**Exercise goal**
If the records below hold pictures, omit them, and print exactly the lines from the first line through the line containing "Ak mám zobraziť", inclusive.

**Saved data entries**
---*---

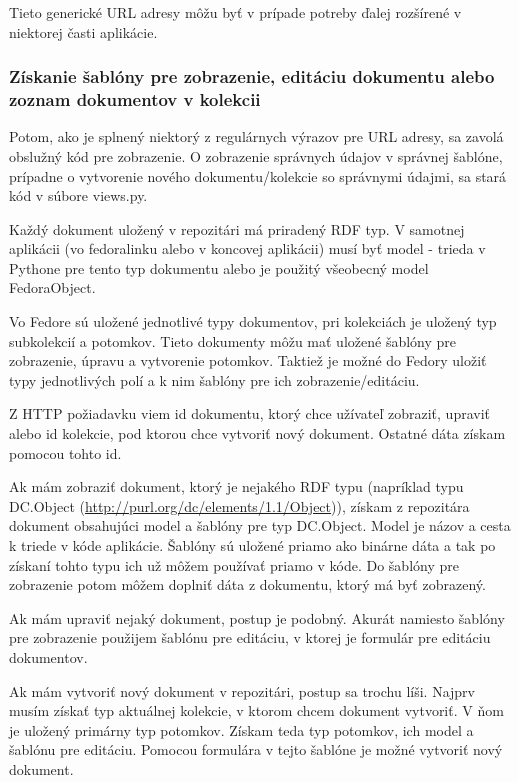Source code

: \documentclass[thesis=M,slovak]{FITthesis}[2013/05/06]
\begin{document}
Tieto generické URL adresy môžu byť v prípade potreby ďalej rozšírené v niektorej časti aplikácie.

\subsubsection{Získanie šablóny pre zobrazenie, editáciu dokumentu alebo zoznam dokumentov v kolekcii}
Potom, ako je splnený niektorý z regulárnych výrazov pre URL adresy, sa zavolá obslužný kód pre zobrazenie. O zobrazenie správnych údajov v správnej šablóne, prípadne o vytvorenie nového dokumentu/kolekcie so správnymi údajmi, sa stará kód v súbore views.py.

Každý dokument uložený v repozitári má priradený RDF typ. V samotnej aplikácii (vo fedoralinku alebo v koncovej aplikácii) musí byť model - trieda v Pythone pre tento typ dokumentu alebo je použitý všeobecný model FedoraObject.

Vo Fedore sú uložené jednotlivé typy dokumentov, pri kolekciách je uložený typ subkolekcií a potomkov. Tieto dokumenty môžu mať uložené šablóny pre zobrazenie, úpravu a vytvorenie potomkov. Taktiež je možné do Fedory uložiť typy jednotlivých polí a k nim šablóny pre ich zobrazenie/editáciu.

Z HTTP požiadavku viem id dokumentu, ktorý chce užívateľ zobraziť, upraviť alebo id kolekcie, pod ktorou chce vytvoriť nový dokument. Ostatné dáta získam pomocou tohto id.

Ak mám zobraziť dokument, ktorý je nejakého RDF typu (napríklad typu DC.Object (\url{http://purl.org/dc/elements/1.1/Object})), získam z repozitára dokument obsahujúci model a šablóny pre typ DC.Object. Model je názov a cesta k triede v kóde aplikácie. Šablóny sú uložené priamo ako binárne dáta a tak po získaní tohto typu ich už môžem používať priamo v kóde. Do šablóny pre zobrazenie potom môžem doplniť dáta z dokumentu, ktorý má byť zobrazený.

Ak mám upraviť nejaký dokument, postup je podobný. Akurát namiesto šablóny pre zobrazenie použijem šablónu pre editáciu, v ktorej je formulár pre editáciu dokumentov.

Ak mám vytvoriť nový dokument v repozitári, postup sa trochu líši. Najprv musím získať typ aktuálnej kolekcie, v ktorom chcem dokument vytvoriť. V ňom je uložený primárny typ potomkov. Získam teda typ potomkov, ich model a šablónu pre editáciu. Pomocou formulára v tejto šablóne je možné vytvoriť nový dokument.
\end{document}
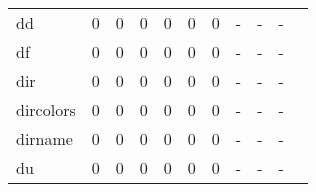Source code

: \begin{longtable}{lp{1.2cm}p{1.2cm}p{1.2cm}p{1.2cm}p{1.2cm}p{1.2cm}p{1.2cm}p{1.2cm}p{1.2cm}p{1.2cm}}
dd        &                                     0 &                                                  0 &                                                  0 &                                                  0 &                                                  0 &                                                  0 &                                             - &                                                  - &                                                  - \\
df        &                                     0 &                                                  0 &                                                  0 &                                                  0 &                                                  0 &                                                  0 &                                             - &                                                  - &                                                  - \\
dir       &                                     0 &                                                  0 &                                                  0 &                                                  0 &                                                  0 &                                                  0 &                                             - &                                                  - &                                                  - \\
dircolors &                                     0 &                                                  0 &                                                  0 &                                                  0 &                                                  0 &                                                  0 &                                             - &                                                  - &                                                  - \\
dirname   &                                     0 &                                                  0 &                                                  0 &                                                  0 &                                                  0 &                                                  0 &                                             - &                                                  - &                                                  - \\
du        &                                     0 &                                                  0 &                                                  0 &                                                  0 &                                                  0 &                                                  0 &                                             - &                                                  - &                                                  - \\

\end{longtable}
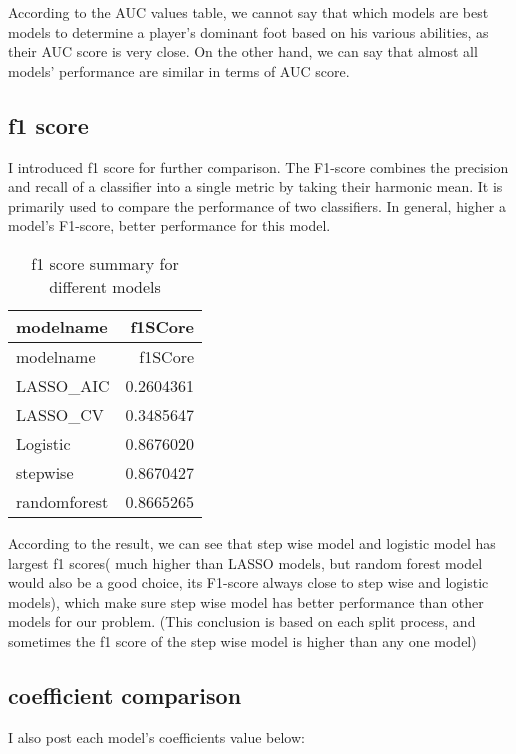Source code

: \documentclass[
]{article}
\begin{document}
According to the AUC values table, we cannot say that which models are
best models to determine a player's dominant foot based on his various
abilities, as their AUC score is very close. On the other hand, we can
say that almost all models' performance are similar in terms of AUC
score.

\hypertarget{f1-score}{%
\subsection{f1 score}\label{f1-score}}

I introduced f1 score for further comparison. The F1-score combines the
precision and recall of a classifier into a single metric by taking
their harmonic mean. It is primarily used to compare the performance of
two classifiers. In general, higher a model's F1-score, better
performance for this model.

\begin{longtable}[]{@{}lr@{}}
\caption{f1 score summary for different models}\tabularnewline
\toprule
modelname & f1SCore \\
\midrule
\endfirsthead
\toprule
modelname & f1SCore \\
\midrule
\endhead
LASSO\_AIC & 0.2604361 \\
LASSO\_CV & 0.3485647 \\
Logistic & 0.8676020 \\
stepwise & 0.8670427 \\
randomforest & 0.8665265 \\
\bottomrule
\end{longtable}

According to the result, we can see that step wise model and logistic
model has largest f1 scores( much higher than LASSO models, but random
forest model would also be a good choice, its F1-score always close to
step wise and logistic models), which make sure step wise model has
better performance than other models for our problem. (This conclusion
is based on each split process, and sometimes the f1 score of the step
wise model is higher than any one model)

\hypertarget{coefficient-comparison}{%
\subsection{coefficient comparison}\label{coefficient-comparison}}

I also post each model's coefficients value below:
\end{document}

---*---

**Output for this exercise**
Source code

: \documentclass[thesis=M,slovak]{FITthesis}[2013/05/06]
\begin{document}
Tieto generické URL adresy môžu byť v prípade potreby ďalej rozšírené v niektorej časti aplikácie.

\subsubsection{Získanie šablóny pre zobrazenie, editáciu dokumentu alebo zoznam dokumentov v kolekcii}
Potom, ako je splnený niektorý z regulárnych výrazov pre URL adresy, sa zavolá obslužný kód pre zobrazenie. O zobrazenie správnych údajov v správnej šablóne, prípadne o vytvorenie nového dokumentu/kolekcie so správnymi údajmi, sa stará kód v súbore views.py.

Každý dokument uložený v repozitári má priradený RDF typ. V samotnej aplikácii (vo fedoralinku alebo v koncovej aplikácii) musí byť model - trieda v Pythone pre tento typ dokumentu alebo je použitý všeobecný model FedoraObject.

Vo Fedore sú uložené jednotlivé typy dokumentov, pri kolekciách je uložený typ subkolekcií a potomkov. Tieto dokumenty môžu mať uložené šablóny pre zobrazenie, úpravu a vytvorenie potomkov. Taktiež je možné do Fedory uložiť typy jednotlivých polí a k nim šablóny pre ich zobrazenie/editáciu.

Z HTTP požiadavku viem id dokumentu, ktorý chce užívateľ zobraziť, upraviť alebo id kolekcie, pod ktorou chce vytvoriť nový dokument. Ostatné dáta získam pomocou tohto id.

Ak mám zobraziť dokument, ktorý je nejakého RDF typu (napríklad typu DC.Object (\url{http://purl.org/dc/elements/1.1/Object})), získam z repozitára dokument obsahujúci model a šablóny pre typ DC.Object. Model je názov a cesta k triede v kóde aplikácie. Šablóny sú uložené priamo ako binárne dáta a tak po získaní tohto typu ich už môžem používať priamo v kóde. Do šablóny pre zobrazenie potom môžem doplniť dáta z dokumentu, ktorý má byť zobrazený.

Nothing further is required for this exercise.